Data section start

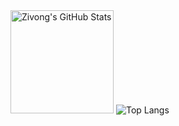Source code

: <div class="row">
  
  <img alt="Zivong's GitHub Stats" src="https://github-readme-stats.vercel.app/api?username=zivong&show_icons=true" height="165">
  <img alt="Top Langs" src="https://github-readme-stats.vercel.app/api/top-langs/?username=zivong&layout=compact">
</div>
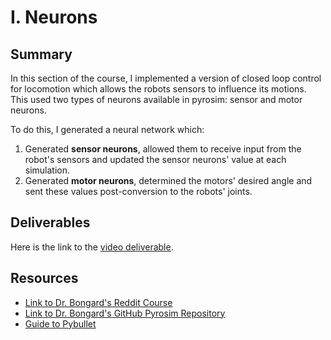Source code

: # I. Neurons

## Summary
In this section of the course, I implemented a version of closed loop control for locomotion which allows the robots sensors to influence its motions. This used two types of neurons available in pyrosim: sensor and motor neurons.

To do this, I generated a neural network which:
1.  Generated **sensor neurons**, allowed them to receive input from the robot's sensors and updated the sensor neurons' value at each simulation.
2.  Generated **motor neurons**, determined the motors' desired angle and sent these values post-conversion to the robots' joints.

## Deliverables
Here is the link to the [video deliverable](https://youtu.be/TKKg9ugYaUs).

## Resources
- [Link to Dr. Bongard's Reddit Course](https://www.reddit.com/r/ludobots/wiki/neurons/)
- [Link to Dr. Bongard's GitHub Pyrosim Repository](https://github.com/jbongard/pyrosim.git)
- [Guide to Pybullet](https://docs.google.com/document/d/10sXEhzFRSnvFcl3XxNGhnD4N2SedqwdAvK3dsihxVUA/edit)
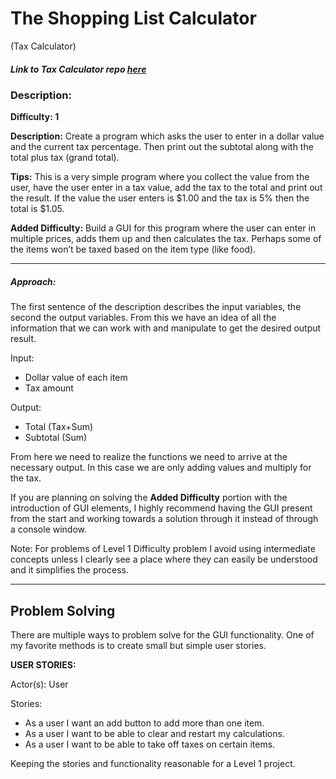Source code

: # The Shopping List Calculator
(Tax Calculator)

##### Link to Tax Calculator repo [here](https://github.com/djfranc/Shopping-List-Tax-Calculator)


### Description:

**Difficulty: 1**

**Description:** Create a program which asks the user to enter in a dollar value and the current tax percentage. Then print out the subtotal along with the total plus tax (grand total).

**Tips:** This is a very simple program where you collect the value from the user, have the user enter in a tax value, add the tax to the total and print out the result. If the value the user enters is $1.00 and the tax is 5% then the total is $1.05.

**Added Difficulty:** Build a GUI for this program where the user can enter in multiple prices, adds them up and then calculates the tax. Perhaps some of the items won’t be taxed based on the item type (like food).

--------------

##### **Approach:** 
 
The first sentence of the description describes the input variables, the second the output variables.
From this we have an idea of all the information that we can work with and manipulate to get the desired output result.

Input:
- Dollar value of each item 
- Tax amount

Output:
- Total (Tax+Sum)
- Subtotal (Sum)

From here we need to realize the functions we need to arrive at the necessary output. In this case we are only adding values and multiply for the tax.

If you are planning on solving the **Added Difficulty** portion with the introduction of GUI elements, I highly recommend having the GUI present from the start and working towards a solution through it instead of through a console window. 

Note: For problems of Level 1 Difficulty problem I avoid using intermediate concepts unless I clearly see a place where they can easily be understood and it simplifies the process.

--------------

## **Problem Solving**

There are multiple ways to problem solve for the GUI functionality. 
One of my favorite methods is to create small but simple user stories.

**USER STORIES:** 

Actor(s): User 

Stories:
- As a user I want an add button to add more than one item.
- As a user I want to be able to clear and restart my calculations.
- As a user I want to be able to take off taxes on certain items.

Keeping the stories and functionality reasonable for a Level 1 project.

Data section end

● Exercise requirements:
Starting at the line that has "Note: For problems" and ending at the line that has "## **Problem Solving**", please write out the lines above exactly, leaving out all others.

● Response box:
Note: For problems of Level 1 Difficulty problem I avoid using intermediate concepts unless I clearly see a place where they can easily be understood and it simplifies the process.

--------------

## **Problem Solving**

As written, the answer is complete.